What a gorgeous dog! Moose, the MinPin/Italian Greyhound mix would LOVE that coat! He's not thrilled w/the move from SoCal back to No. VA. Poor thing!


----------



## Wrigley's Mom (Nov 6, 2006)

Gosh--he looks so much like my Wrigley--what a handsome boy!! And I'm not biased either...


----------



## vrocco1 (Feb 25, 2006)

Bailey is beautiful. Too bad they don't have fashion shows for doggies. Bailey would be a supermodel!


----------



## PeggyK (Apr 16, 2005)

I agree with Vern-Bailey is definetely a runway dog!!! Great looking and well dressed.


----------



## jessme7 (May 29, 2006)

Awsome pictures, I wish my pups would pose like that. What a great idea with the coat. I am going to live in a ski mountain for the next 5 months for the ski season, with all the snow I just may need to get my pups coats also.


----------



## Dilligas (Jun 17, 2005)

How big is he? In those pictures he looks enormous!

Very pretty dog though!


----------



## ILoveMyGolden (Oct 19, 2006)

Shedrow 420d Dog Blanket [BLS1590]

Here is the link to the blanket online! Definitely not custom/specially made at all, they had hundreds of them all piled up! It's the Royal Winter Fair in Toronto and this store is there with a huge booth!

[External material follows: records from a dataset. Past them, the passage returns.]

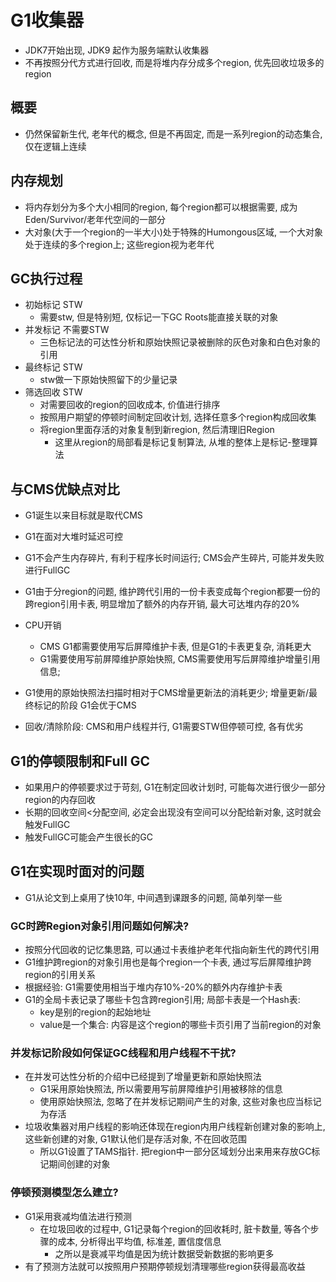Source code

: # G1收集器

* JDK7开始出现, JDK9 起作为服务端默认收集器
* 不再按照分代方式进行回收, 而是将堆内存分成多个region, 优先回收垃圾多的region

## 概要

* 仍然保留新生代, 老年代的概念, 但是不再固定, 而是一系列region的动态集合, 仅在逻辑上连续

## 内存规划

* 将内存划分为多个大小相同的region, 每个region都可以根据需要, 成为Eden/Survivor/老年代空间的一部分
* 大对象(大于一个region的一半大小)处于特殊的Humongous区域, 一个大对象处于连续的多个region上; 这些region视为老年代

## GC执行过程

* 初始标记 STW
  * 需要stw, 但是特别短, 仅标记一下GC Roots能直接关联的对象
* 并发标记 不需要STW
  * 三色标记法的可达性分析和原始快照记录被删除的灰色对象和白色对象的引用
* 最终标记 STW
  * stw做一下原始快照留下的少量记录
* 筛选回收 STW
  * 对需要回收的region的回收成本, 价值进行排序
  * 按照用户期望的停顿时间制定回收计划, 选择任意多个region构成回收集
  * 将region里面存活的对象复制到新region, 然后清理旧Region
    * 这里从region的局部看是标记复制算法, 从堆的整体上是标记-整理算法

## 与CMS优缺点对比

* G1诞生以来目标就是取代CMS

* G1在面对大堆时延迟可控
* G1不会产生内存碎片, 有利于程序长时间运行; CMS会产生碎片, 可能并发失败进行FullGC
* G1由于分region的问题, 维护跨代引用的一份卡表变成每个region都要一份的跨region引用卡表, 明显增加了额外的内存开销, 最大可达堆内存的20%
* CPU开销
  * CMS G1都需要使用写后屏障维护卡表, 但是G1的卡表更复杂, 消耗更大
  * G1需要使用写前屏障维护原始快照, CMS需要使用写后屏障维护增量引用信息;
* G1使用的原始快照法扫描时相对于CMS增量更新法的消耗更少; 增量更新/最终标记的阶段 G1会优于CMS
* 回收/清除阶段: CMS和用户线程并行, G1需要STW但停顿可控, 各有优劣

## G1的停顿限制和Full GC

* 如果用户的停顿要求过于苛刻, G1在制定回收计划时, 可能每次进行很少一部分region的内存回收
* 长期的回收空间<分配空间, 必定会出现没有空间可以分配给新对象, 这时就会触发FullGC
* 触发FullGC可能会产生很长的GC

## G1在实现时面对的问题

* G1从论文到上桌用了快10年, 中间遇到课跟多的问题, 简单列举一些

### GC时跨Region对象引用问题如何解决?

* 按照分代回收的记忆集思路, 可以通过卡表维护老年代指向新生代的跨代引用
* G1维护跨region的对象引用也是每个region一个卡表, 通过写后屏障维护跨region的引用关系
* 根据经验: G1需要使用相当于堆内存10%-20%的额外内存维护卡表
* G1的全局卡表记录了哪些卡包含跨region引用; 局部卡表是一个Hash表:
  * key是别的region的起始地址
  * value是一个集合: 内容是这个region的哪些卡页引用了当前region的对象

### 并发标记阶段如何保证GC线程和用户线程不干扰?

* 在并发可达性分析的介绍中已经提到了增量更新和原始快照法
  * G1采用原始快照法, 所以需要用写前屏障维护引用被移除的信息
  * 使用原始快照法, 忽略了在并发标记期间产生的对象, 这些对象也应当标记为存活
* 垃圾收集器对用户线程的影响还体现在region内用户线程新创建对象的影响上, 这些新创建的对象, G1默认他们是存活对象, 不在回收范围
  * 所以G1设置了TAMS指针. 把region中一部分区域划分出来用来存放GC标记期间创建的对象

### 停顿预测模型怎么建立?

* G1采用衰减均值法进行预测
  * 在垃圾回收的过程中, G1记录每个region的回收耗时, 脏卡数量, 等各个步骤的成本, 分析得出平均值, 标准差, 置信度信息
    * 之所以是衰减平均值是因为统计数据受新数据的影响更多
* 有了预测方法就可以按照用户预期停顿规划清理哪些region获得最高收益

Wilson's Mom....I am not familiar with GA totally, but my real dad lives in Gainsville I believe? He lives on Lake Lanier I know for sure, town, not exact!

Baileysmom -my Bailey will be 4 in January! He certainly knows when I have the camera infront of him, but overall just has an awesome personality, people are seriously questioning my sanity because I *love him* SO much! ha ha.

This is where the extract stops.